Cupramontana: bimbo strangolato dal padre, ore di interrogatorio per il giovane macedone

05/01/2018 - A poche ore dall'omicidio del piccolo di Cupramontana, sembra essere già ben delineato il quadro accusatorio nei confronti del padre.

Besart Imeri, 25enne di orgini macedoni, era già stato fermato e interrogato subito dopo il rinvenimento del cadavere del piccolo, dal pm di Ancona dott.ssa Bavai, giovedì sera. Nella mattinata del 5 gennaio è stato tradotto a Montacuto: dopo ore sotto torchio avrebbe infatti confessato l'omicidio del figlio.

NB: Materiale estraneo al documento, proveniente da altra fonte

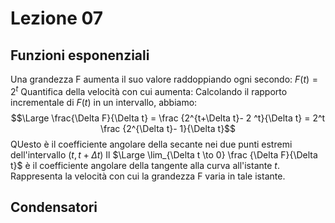 # Lezione 07
## Funzioni esponenziali 
Una grandezza F aumenta il suo valore raddoppiando ogni secondo: $F(t) = 2^t$ 
Quantifica della velocità con cui aumenta:
Calcolando il rapporto incrementale di $F(t)$ in un intervallo, abbiamo: $$\Large \frac{\Delta F}{\Delta t} = \frac {2^{t+\Delta t}- 2 ^t}{\Delta t} = 2^t \frac {2^{\Delta t}- 1}{\Delta t}$$
QUesto è il coefficiente angolare della secante nei due punti estremi dell'intervallo ($t, t+\Delta t$) 
Il $\Large \lim_{\Delta t \to 0} \frac {\Delta F}{\Delta t}$ è il coefficiente angolare della tangente alla curva all'istante $t$. Rappresenta la velocità con cui la grandezza F varia in tale istante. 


## Condensatori 

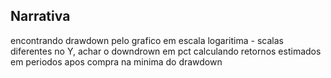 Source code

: ## Narrativa

encontrando drawdown pelo grafico em escala logaritima
    - scalas diferentes no Y, achar o downdrown em pct
calculando retornos estimados em periodos apos compra na minima do drawdown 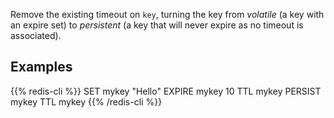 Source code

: Remove the existing timeout on `key`, turning the key from _volatile_ (a key
with an expire set) to _persistent_ (a key that will never expire as no timeout
is associated).

## Examples

{{% redis-cli %}}
SET mykey "Hello"
EXPIRE mykey 10
TTL mykey
PERSIST mykey
TTL mykey
{{% /redis-cli %}}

Come emerso già giovedì sera, il padre ha strangolato a mani nude Hamid, non in casa ma nella propria auto. Aveva detto di uscire per una passeggiata, poi il folle gesto. "Non ero in me - ha dichiarato durante l'udienza di convalida del suo arresto il 7 gennaio - è come se fossi posseduto da una forza sovrannatuale". Rigettata la richiesta del legale di Imeri di trasferimento in una casa di cura per psichiatrici, l'omicida resterà in carcere in virtù della misura di custodia cautelare. E' sorvegliato costantemente, data la sua condizione di instabilità.

Il giovane era disoccupato da diversi mesi, si era rivolto ad uno specialista per problemi mentali, ma pare non avesse mai manifestato disturbi nei confronti dei bambini. La giovane coppia infatti ha anche un altro bambino più piccolo e la moglie è incinta del terzo.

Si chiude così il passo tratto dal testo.